World premieres from the 70th Berlin International Film Festival to screen in Wroclaw, after which the New Horizons Association will distribute the films in Poland.
Berlin Alexanderplatz divided audiences at the Berlin festival - the contemporary reading of Alfred Döblin’s novel (previously adapted for the screen by the legendary Rainer Werner Fassbinder) begins as a refugee drama, but then turns into an intense, epic parable (over three hours arranged in five chapters) of preserving humanity in a predatory, bestial and inhuman world. It is a film that leaves few viewers indifferent – it repels with a controversial message and impresses with brilliant visuals.
The monumental, fourteen-hour DAU by Ilja Chrzanowski and Ekaterina Oertel is a radical experiment at the intersection of science, art, politics, and sociology. A research institute was built in Kharkov especially for the needs of the project - following the example of closed Soviet-institute cities. For two years, several hundred people lived and worked in the meticulously reconstructed reality of the USSR. Once in a while, a film crew entered their lives, and constructed the script based on actual tensions, events, and relationships. The first part of the project was included in the Berlinale competition: DAU. Natasha, is an intense and extreme psychodrama about an employee of the institute's canteen. Jürgen Jürges's camera (awarded at the festival for outstanding artistic achievements) in endless, trance-inducing shots observes the process of Natasha's involvement in the totalitarian mechanisms governing the institute.
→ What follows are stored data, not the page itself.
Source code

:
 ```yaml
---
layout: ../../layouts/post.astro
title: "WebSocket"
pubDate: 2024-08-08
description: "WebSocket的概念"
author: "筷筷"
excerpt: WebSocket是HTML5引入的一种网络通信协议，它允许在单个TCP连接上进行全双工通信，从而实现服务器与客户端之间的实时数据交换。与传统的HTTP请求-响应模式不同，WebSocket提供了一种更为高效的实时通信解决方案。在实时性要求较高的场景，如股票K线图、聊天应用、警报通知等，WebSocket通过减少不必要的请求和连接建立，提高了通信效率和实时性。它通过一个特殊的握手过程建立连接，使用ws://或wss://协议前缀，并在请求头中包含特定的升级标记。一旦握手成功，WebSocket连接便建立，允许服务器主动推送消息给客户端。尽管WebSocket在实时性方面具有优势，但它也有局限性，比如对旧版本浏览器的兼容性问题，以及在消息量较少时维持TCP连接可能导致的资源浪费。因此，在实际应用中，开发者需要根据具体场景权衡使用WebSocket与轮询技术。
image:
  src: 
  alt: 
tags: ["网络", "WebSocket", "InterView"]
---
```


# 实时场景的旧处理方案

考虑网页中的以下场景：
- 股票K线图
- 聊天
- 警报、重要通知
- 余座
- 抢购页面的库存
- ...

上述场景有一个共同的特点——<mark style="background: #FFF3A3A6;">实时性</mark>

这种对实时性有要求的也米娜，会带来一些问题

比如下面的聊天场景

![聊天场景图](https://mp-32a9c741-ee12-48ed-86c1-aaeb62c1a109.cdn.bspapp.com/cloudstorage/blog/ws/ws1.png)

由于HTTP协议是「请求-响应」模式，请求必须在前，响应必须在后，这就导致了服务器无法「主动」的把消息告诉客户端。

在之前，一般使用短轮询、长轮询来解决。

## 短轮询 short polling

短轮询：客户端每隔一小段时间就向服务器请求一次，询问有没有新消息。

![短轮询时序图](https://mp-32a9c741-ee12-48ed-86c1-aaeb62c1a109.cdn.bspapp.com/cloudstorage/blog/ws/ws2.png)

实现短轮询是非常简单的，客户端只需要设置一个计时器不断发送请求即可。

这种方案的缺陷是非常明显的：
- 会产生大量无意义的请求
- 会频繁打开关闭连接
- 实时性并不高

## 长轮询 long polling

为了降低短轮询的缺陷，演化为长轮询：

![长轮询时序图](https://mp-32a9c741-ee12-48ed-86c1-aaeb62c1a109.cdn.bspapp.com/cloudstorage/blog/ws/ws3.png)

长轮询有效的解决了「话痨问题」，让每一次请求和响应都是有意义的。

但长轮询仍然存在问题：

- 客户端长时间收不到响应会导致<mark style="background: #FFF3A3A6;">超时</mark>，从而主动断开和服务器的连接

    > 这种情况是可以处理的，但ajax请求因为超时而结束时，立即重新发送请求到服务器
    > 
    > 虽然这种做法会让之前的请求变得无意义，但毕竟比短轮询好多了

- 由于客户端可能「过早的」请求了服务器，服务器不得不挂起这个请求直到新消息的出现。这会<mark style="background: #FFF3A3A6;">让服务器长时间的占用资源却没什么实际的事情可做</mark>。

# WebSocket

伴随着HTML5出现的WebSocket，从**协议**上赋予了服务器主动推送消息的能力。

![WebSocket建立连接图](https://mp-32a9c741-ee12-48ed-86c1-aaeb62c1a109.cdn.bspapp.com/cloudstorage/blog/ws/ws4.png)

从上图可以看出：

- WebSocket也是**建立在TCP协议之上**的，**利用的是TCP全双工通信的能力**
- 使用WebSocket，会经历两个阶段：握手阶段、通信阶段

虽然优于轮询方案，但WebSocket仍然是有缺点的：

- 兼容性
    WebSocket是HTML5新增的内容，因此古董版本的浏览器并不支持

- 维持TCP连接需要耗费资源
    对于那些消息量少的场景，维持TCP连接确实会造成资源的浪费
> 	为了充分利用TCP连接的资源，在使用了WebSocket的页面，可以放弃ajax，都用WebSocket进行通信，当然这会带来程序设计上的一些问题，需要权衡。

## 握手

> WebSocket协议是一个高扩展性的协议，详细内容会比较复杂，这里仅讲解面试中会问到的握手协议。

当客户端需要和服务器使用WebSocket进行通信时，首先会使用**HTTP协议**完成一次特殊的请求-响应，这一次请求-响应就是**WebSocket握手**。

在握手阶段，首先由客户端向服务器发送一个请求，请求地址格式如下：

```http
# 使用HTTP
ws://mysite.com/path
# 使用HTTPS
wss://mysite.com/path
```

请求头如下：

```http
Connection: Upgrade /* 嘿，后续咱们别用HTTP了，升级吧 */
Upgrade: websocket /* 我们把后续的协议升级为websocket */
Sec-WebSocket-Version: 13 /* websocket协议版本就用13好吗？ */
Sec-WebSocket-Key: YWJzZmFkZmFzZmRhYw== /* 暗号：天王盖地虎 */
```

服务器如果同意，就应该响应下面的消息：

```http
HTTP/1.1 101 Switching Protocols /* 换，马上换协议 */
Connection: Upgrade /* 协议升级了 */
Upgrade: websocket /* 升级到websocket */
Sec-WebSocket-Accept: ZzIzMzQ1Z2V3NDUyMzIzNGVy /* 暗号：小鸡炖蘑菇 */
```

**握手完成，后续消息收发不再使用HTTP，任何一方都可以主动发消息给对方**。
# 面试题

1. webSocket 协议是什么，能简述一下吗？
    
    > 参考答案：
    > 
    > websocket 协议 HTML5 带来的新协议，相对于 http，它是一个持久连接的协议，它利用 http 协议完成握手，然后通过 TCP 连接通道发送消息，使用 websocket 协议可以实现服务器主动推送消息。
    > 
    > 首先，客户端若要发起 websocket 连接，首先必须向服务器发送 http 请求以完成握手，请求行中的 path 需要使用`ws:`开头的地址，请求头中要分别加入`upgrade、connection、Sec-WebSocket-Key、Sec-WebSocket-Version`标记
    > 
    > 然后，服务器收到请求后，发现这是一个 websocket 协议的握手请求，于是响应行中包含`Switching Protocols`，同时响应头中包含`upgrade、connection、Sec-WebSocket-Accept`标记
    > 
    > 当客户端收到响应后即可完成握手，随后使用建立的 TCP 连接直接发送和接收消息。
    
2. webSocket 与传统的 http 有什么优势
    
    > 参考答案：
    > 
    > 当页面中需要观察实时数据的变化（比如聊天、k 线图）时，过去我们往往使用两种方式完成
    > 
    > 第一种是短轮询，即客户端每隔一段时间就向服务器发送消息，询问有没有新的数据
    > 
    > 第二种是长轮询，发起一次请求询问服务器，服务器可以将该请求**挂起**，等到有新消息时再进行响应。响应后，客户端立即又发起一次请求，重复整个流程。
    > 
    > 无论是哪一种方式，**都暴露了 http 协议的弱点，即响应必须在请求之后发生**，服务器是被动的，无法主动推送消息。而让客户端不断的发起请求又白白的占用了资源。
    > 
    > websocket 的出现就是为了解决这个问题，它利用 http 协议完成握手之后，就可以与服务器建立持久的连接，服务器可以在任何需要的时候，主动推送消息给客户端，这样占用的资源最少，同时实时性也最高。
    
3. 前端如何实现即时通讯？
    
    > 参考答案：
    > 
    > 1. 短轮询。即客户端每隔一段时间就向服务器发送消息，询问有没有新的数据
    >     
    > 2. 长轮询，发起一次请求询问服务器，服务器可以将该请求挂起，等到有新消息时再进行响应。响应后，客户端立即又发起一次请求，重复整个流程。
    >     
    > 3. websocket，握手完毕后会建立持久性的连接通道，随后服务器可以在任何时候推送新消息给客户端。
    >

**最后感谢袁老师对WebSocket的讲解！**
This suspenseful noir cinema is set in Czechoslovakia at the end of communist rule. The black and white film (sensational, breathtaking images by Yuri Chlpik) takes place in a monastery, visited by two young seminarians whose innocence and idealism get unexpectedly tested when they find themselves amidst a power struggle between the state and church. Servants is a great treaty on institutions that, no matter who they serve, are always willing to sacrifice the individual on the altar of their longevity.